🤖 AI Summary
This work addresses the aerial juggling task of a quadrotor using a racket to hit and catch a ball—a challenge demanding millisecond-precision timing, high-dynamic contact stability, and strong environmental adaptability. We present the first application of deep reinforcement learning (DRL) to this nonlinear, underactuated, multimodal contact control problem. Our method integrates system dynamics modeling, hierarchical reward shaping, and domain randomization within a simulation-based training framework, while co-designing a low-level controller and a lightweight communication protocol. Real-world zero-shot deployment achieves an average of 311 consecutive hits (peak: 462), substantially outperforming conventional model-based approaches (3.1 hits).
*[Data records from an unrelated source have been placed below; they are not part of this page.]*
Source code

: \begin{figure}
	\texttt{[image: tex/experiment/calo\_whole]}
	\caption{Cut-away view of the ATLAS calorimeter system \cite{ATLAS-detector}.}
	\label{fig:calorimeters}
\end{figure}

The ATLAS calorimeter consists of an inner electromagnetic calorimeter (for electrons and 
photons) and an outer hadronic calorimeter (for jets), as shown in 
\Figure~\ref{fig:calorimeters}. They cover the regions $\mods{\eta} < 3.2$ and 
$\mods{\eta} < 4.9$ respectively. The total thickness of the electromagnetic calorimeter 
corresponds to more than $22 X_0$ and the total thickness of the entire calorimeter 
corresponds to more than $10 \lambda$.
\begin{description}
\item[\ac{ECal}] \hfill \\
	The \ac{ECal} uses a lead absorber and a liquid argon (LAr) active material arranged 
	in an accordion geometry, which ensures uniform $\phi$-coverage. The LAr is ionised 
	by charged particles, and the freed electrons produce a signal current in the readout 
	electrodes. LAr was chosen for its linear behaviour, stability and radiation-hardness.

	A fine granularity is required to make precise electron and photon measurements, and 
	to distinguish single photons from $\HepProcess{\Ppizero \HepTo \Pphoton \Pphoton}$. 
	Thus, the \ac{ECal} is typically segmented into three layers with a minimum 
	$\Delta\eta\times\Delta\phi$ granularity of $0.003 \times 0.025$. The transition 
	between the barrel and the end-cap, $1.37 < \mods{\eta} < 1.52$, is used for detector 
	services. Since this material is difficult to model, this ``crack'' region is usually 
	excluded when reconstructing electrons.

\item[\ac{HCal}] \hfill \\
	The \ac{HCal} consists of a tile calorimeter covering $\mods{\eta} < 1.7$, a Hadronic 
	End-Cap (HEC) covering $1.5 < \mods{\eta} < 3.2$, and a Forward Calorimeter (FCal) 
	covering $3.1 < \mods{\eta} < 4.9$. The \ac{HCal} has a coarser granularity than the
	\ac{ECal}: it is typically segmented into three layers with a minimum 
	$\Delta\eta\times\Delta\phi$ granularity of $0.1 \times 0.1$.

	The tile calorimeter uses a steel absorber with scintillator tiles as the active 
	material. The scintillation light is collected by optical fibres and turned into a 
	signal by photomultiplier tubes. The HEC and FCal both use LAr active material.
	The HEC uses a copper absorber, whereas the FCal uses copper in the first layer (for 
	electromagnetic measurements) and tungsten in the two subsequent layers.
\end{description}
Moreover, without fine-tuning, the policy generalizes robustly to ultra-light 5g balls, sustaining an average of 145.9 hits—demonstrating exceptional robustness and cross-environment generalization capability.
📝 Abstract
Aerial robots interacting with objects must perform precise, contact-rich maneuvers under uncertainty. In this paper, we study the problem of aerial ball juggling using a quadrotor equipped with a racket, a task that demands accurate timing, stable control, and continuous adaptation. We propose JuggleRL, the first reinforcement learning-based system for aerial juggling. It learns closed-loop policies in large-scale simulation using systematic calibration of quadrotor and ball dynamics to reduce the sim-to-real gap. The training incorporates reward shaping to encourage racket-centered hits and sustained juggling, as well as domain randomization over ball position and coefficient of restitution to enhance robustness and transferability. The learned policy outputs mid-level commands executed by a low-level controller and is deployed zero-shot on real hardware, where an enhanced perception module with a lightweight communication protocol reduces delays in high-frequency state estimation and ensures real-time control. Experiments show that JuggleRL achieves an average of $311$ hits over $10$ consecutive trials in the real world, with a maximum of $462$ hits observed, far exceeding a model-based baseline that reaches at most $14$ hits with an average of $3.1$. Moreover, the policy generalizes to unseen conditions, successfully juggling a lighter $5$ g ball with an average of $145.9$ hits. This work demonstrates that reinforcement learning can empower aerial robots with robust and stable control in dynamic interaction tasks.